Today at lunch I had a barbecue sandwich that was falling off the bun. After thinking that any sandwich that is that hard to put down has to be good I started to recall that as a kid we invented our own methods for evaluation. It was a good day if we got to build something or destroy something. If we could dig a hole and fill it in without our parents noticing it was a great day. We called the movie rating schedule G for Great, PG for Pretty Good, and R for Rotten (there was no PG-13 until I was 13). It wasn't the language or the violence that determined it for us. It was whether it was worth watching. My most vivid rating scheme though was for soft drinks.
Growing up in the South, it was always a Coke. "Do you want a Coke?" was a question that could be answered in many ways, such as, "Sure, I'll take a Coke," or "Sure, I'll take a Dr.

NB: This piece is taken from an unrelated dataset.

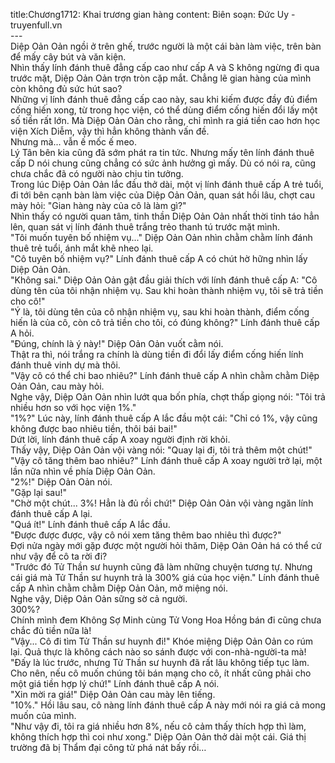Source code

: title:Chương1712: Khai trương gian hàng
content:
Biên soạn: Đức Uy - truyenfull.vn<br>---<br>Diệp Oản Oản ngồi ở trên ghế, trước người là một cái bàn làm việc, trên bàn để mấy cây bút và văn kiện.<br>Nhìn thấy lính đánh thuê đẳng cấp cao như cấp A và S không ngừng đi qua trước mặt, Diệp Oản Oản trợn tròn cặp mắt. Chẳng lẽ gian hàng của mình còn không đủ sức hút sao?<br>Những vị lính đánh thuê đẳng cấp cao này, sau khi kiếm được đầy đủ điểm cống hiến xong, từ trong học viện, có thể dùng điểm cống hiến đổi lấy một số tiền rất lớn. Mà Diệp Oản Oản cho rằng, chỉ mình ra giá tiền cao hơn học viện Xích Diễm, vậy thì hẳn không thành vấn đề.<br>Nhưng mà... vẫn ế mốc ế meo.<br>Lý Tân bên kia cũng đã sớm phát ra tin tức. Nhưng mấy tên lính đánh thuê cấp D nói chung cũng chẳng có sức ảnh hưởng gì mấy. Dù có nói ra, cũng chưa chắc đã có người nào chịu tin tưởng.<br>Trong lúc Diệp Oản Oản lắc đầu thở dài, một vị lính đánh thuê cấp A trẻ tuổi, đi tới bên cạnh bàn làm việc của Diệp Oản Oản, quan sát hồi lâu, chợt cau mày hỏi: "Gian hàng này của cô là làm gì?"<br>Nhìn thấy có người quan tâm, tinh thần Diệp Oản Oản nhất thời tỉnh táo hẳn lên, quan sát vị lính đánh thuê trắng trẻo thanh tú trước mặt mình.<br>"Tôi muốn tuyên bố nhiệm vụ..." Diệp Oản Oản nhìn chằm chằm lính đánh thuê trẻ tuổi, ánh mắt khẽ nheo lại.<br>"Cô tuyên bố nhiệm vụ?" Lính đánh thuê cấp A có chút hờ hững nhìn lấy Diệp Oản Oản.<br>"Không sai." Diệp Oản Oản gật đầu giải thích với lính đánh thuê cấp A: "Cô dùng tên của tôi nhận nhiệm vụ. Sau khi hoàn thành nhiệm vụ, tôi sẽ trả tiền cho cô!"<br>"Ý là, tôi dùng tên của cô nhận nhiệm vụ, sau khi hoàn thành, điểm cống hiến là của cô, còn cô trả tiền cho tôi, có đúng không?" Lính đánh thuê cấp A hỏi.<br>"Đúng, chính là ý này!" Diệp Oản Oản vuốt cằm nói.<br>Thật ra thì, nói trắng ra chính là dùng tiền đi đổi lấy điểm cống hiến lính đánh thuê vinh dự mà thôi.<br>"Vậy cô có thể chi bao nhiêu?" Lính đánh thuê cấp A nhìn chằm chằm Diệp Oản Oản, cau mày hỏi.<br>Nghe vậy, Diệp Oản Oản nhìn lướt qua bốn phía, chợt thấp giọng nói: "Tôi trả nhiều hơn so với học viện 1%."<br>"1%?" Lúc này, lính đánh thuê cấp A lắc đầu một cái: "Chỉ có 1%, vậy cũng không được bao nhiêu tiền, thôi bái bai!"<br>Dứt lời, lính đánh thuê cấp A xoay người định rời khỏi.<br>Thấy vậy, Diệp Oản Oản vội vàng nói: "Quay lại đi, tôi trả thêm một chút!"<br>"Vậy cô tăng thêm bao nhiêu?" Lính đánh thuê cấp A xoay người trở lại, một lần nữa nhìn về phía Diệp Oản Oản.<br>"2%!" Diệp Oản Oản nói.<br>"Gặp lại sau!"<br>"Chờ một chút... 3%! Hẳn là đủ rồi chứ!" Diệp Oản Oản vội vàng ngăn lính đánh thuê cấp A lại.<br>"Quá ít!" Lính đánh thuê cấp A lắc đầu.<br>"Được được được, vậy cô nói xem tăng thêm bao nhiêu thì được?"<br>Đợi nửa ngày mới gặp được một người hỏi thăm, Diệp Oản Oản há có thể cứ như vậy để cô ta rời đi?<br>"Trước đó Tử Thần sư huynh cũng đã làm những chuyện tương tự. Nhưng cái giá mà Tử Thần sư huynh trả là 300% giá của học viện." Lính đánh thuê cấp A nhìn chằm chằm Diệp Oản Oản, mở miệng nói.<br>Nghe vậy, Diệp Oản Oản sững sờ cả người.<br>300%?<br>Chính mình đem Không Sợ Minh cùng Tử Vong Hoa Hồng bán đi cũng chưa chắc đủ tiền nữa là!<br>"Vậy... Cô đi tìm Tử Thần sư huynh đi!" Khóe miệng Diệp Oản Oản co rúm lại. Quả thực là không cách nào so sánh được với con-nhà-người-ta mà!<br>"Đấy là lúc trước, nhưng Tử Thần sư huynh đã rất lâu không tiếp tục làm. Cho nên, nếu cô muốn chúng tôi bán mạng cho cô, ít nhất cũng phải cho một giá tiền hợp lý chứ!" Lính đánh thuê cấp A nói.<br>"Xin mời ra giá!" Diệp Oản Oản cau mày lên tiếng.<br>"10%." Hồi lâu sau, cô nàng lính đánh thuê cấp A này mới nói ra giá cả mong muốn của mình.<br>"Như vậy đi, tôi ra giá nhiều hơn 8%, nếu cô cảm thấy thích hợp thì làm, không thích hợp thì coi như xong." Diệp Oản Oản thở dài một cái. Giá thị trường đã bị Thẩm đại công tử phá nát bấy rồi…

Pepper," or "Sure, I'll take a Pepsi." It was a question that if answered "Sure," it would elicit a follow-up question, "What kind?" This was back when not only could you get 1 liter glass bottles, but the 2 liter plastic ones had an extra black piece on the bottom for stability. It also masked whether there was enough in the bottom for one more glass, hence we called it the bevamirage.
Our system to determine the pecking order of carbonated beverages was how soon you burped after drinking. We boasted that we could drink an entire Pepsi without burping, had to burp immediately after a Coke (of course this was a Coca Cola, not a Coca Cola Classic), in 1985 we were able to drink a Coke (New Coke) without burping. A Dr. Pepper would get a belch before the final belt, but a Barq's Root Beer required multiple burps at the half-way point and just before the end. Can you imagine which our favorites were?
It was years before we figured out why this was. Well, to be honest, no one cared but me, but I figured out that it had to do with how much we anticipated the drink. We were so excited to have a Barq's that we gulped it quickly. The Pepsis were better than Kool-Aid but only because they were carbonated. The faster we drank them, the more air we got into our stomachs.
So here's the question for you, what do you participate in or partake of now that causes you to belch? What do you have to have so bad that you can't wait for it to be digested normally? Is it getting home from work, going in to work, heading to church, or beating the Methodists to the restaurant after church? When you can answer that, ask yourself this one, why?
I burped halfway through my Barq's in a glass bottle last night after a five-hour car ride. It was ice-cold. After all these years it still brings pleasure. What else in our lives do we consume as voraciously as we did as kids?